There is some skew in the distribution of data across brokers - as we recently expanded our brokers from 3 to total of 6. However, none of the brokers is under cpu or disk pressure. This is a new cluster, and hardly 4-5% cpu is used at peak times.

Our data is evenly distributed in 3 partitions - I say this as the last offset is roughly the same across each partition.

Partition First
Offset
Last
Offset
Size Leader
Node
Replica
Nodes
In-sync
Replica
Nodes
Offline
Replica
Nodes
Preferred
Leader
Under-replicated
[0] 2174152 3567554 1393402 5 5,4,3 3,4,5 Yes No
1 2172222 3566886 1394664 4 4,5,6 4,5,6 Yes No
[2] 2172110 3564992 1392882 1 1,6,4 1,4,6 Yes No

However, I do see that one consumer perpetually lags behind the other two. Following table shows the lag for my consumers. There is one consumer process for each partition:

Partition First Offset Last Offset Consumer Offset Lag
0 2174152 3566320 2676120 890200
1 2172222 3565605 3124649 440956
2 2172110 3563762 3185587 378175
Combined lag 1709331

Here is a screenshot of the logs from all 3 consumers. You can notice the big difference between time spent in each invocation of consume function and interval between two adjacent invocations. Basically, i want to explain and/or reduce that waiting time. There are 100k+ events in this topic and my dummy karafka applications are able to quickly retrieve them, so kafka brokers are not an issue.

karafka consumer logs

Update after setting max_wait_time to 1 second (previously 5 second)
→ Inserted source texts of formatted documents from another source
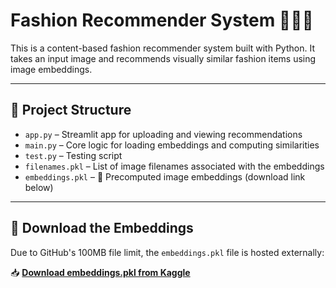 # Fashion Recommender System 👗👕🧥

This is a content-based fashion recommender system built with Python. It takes an input image and recommends visually similar fashion items using image embeddings.

---

## 📁 Project Structure

- `app.py` – Streamlit app for uploading and viewing recommendations
- `main.py` – Core logic for loading embeddings and computing similarities
- `test.py` – Testing script
- `filenames.pkl` – List of image filenames associated with the embeddings
- `embeddings.pkl` – 🧠 Precomputed image embeddings (download link below)

---

## 🧠 Download the Embeddings

Due to GitHub's 100MB file limit, the `embeddings.pkl` file is hosted externally:

📥 **[Download embeddings.pkl from Kaggle]([https://www.kaggle.com/your-link-here](https://www.kaggle.com/datasets/shhereyansh1111/embedding-pkl))**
It seems that the issue is resolved after reducing the wait config. Now the difference between two consecutive logs is roughly equal to the time spent in consume

2021-06-24 13:43:23.425 Inline processing of topic x  with 7 messages took 2047 ms
2021-06-24 13:43:27.787 Inline processing of topic x with 11 messages took 3347 ms
2021-06-24 13:43:31.144 Inline processing of topic x with 11 messages took 3344 ms
2021-06-24 13:43:34.207 Inline processing of topic x with 10 messages took 3049 ms
2021-06-24 13:43:37.606 Inline processing of topic x with 11 messages took 3388 ms

Solution

  • There are a couple of problems you may be facing. It is a bit of a guessing from my side without more details but let's give it a shot.

    From the Kafka perspective

    Are you sure you're evenly distributing data across partitions? Maybe it is eating up things from one partition?

    What you wrote here:

    INFO Inline processing of topic production.events with 8 messages took 2571 ms

    This indicates that there was a batch of 8 processed altogether by a single consumer. This could indicate that the data is not distributed evenly.

    From the performance perspective

    There are two performance properties that can affect your understanding of how Karafka operates: throughput and latency.

    • Throughput is the number of messages that can be processed in a given time
    • Latency is the time it takes a message from the moment it was produced to it been processed.

    As far as I understand, all messages are being produced. You could try playing with the Karafka settings, in particular this one: https://github.com/karafka/karafka/blob/83a9a5ba417317495556c3ebb4b53f1308c80fe0/lib/karafka/setup/config.rb#L114

    From the logger perspective

    Logger that is being used flushes data from time to time, so you won't see it immediately but after a bit of time. You can validate this by looking at the log time.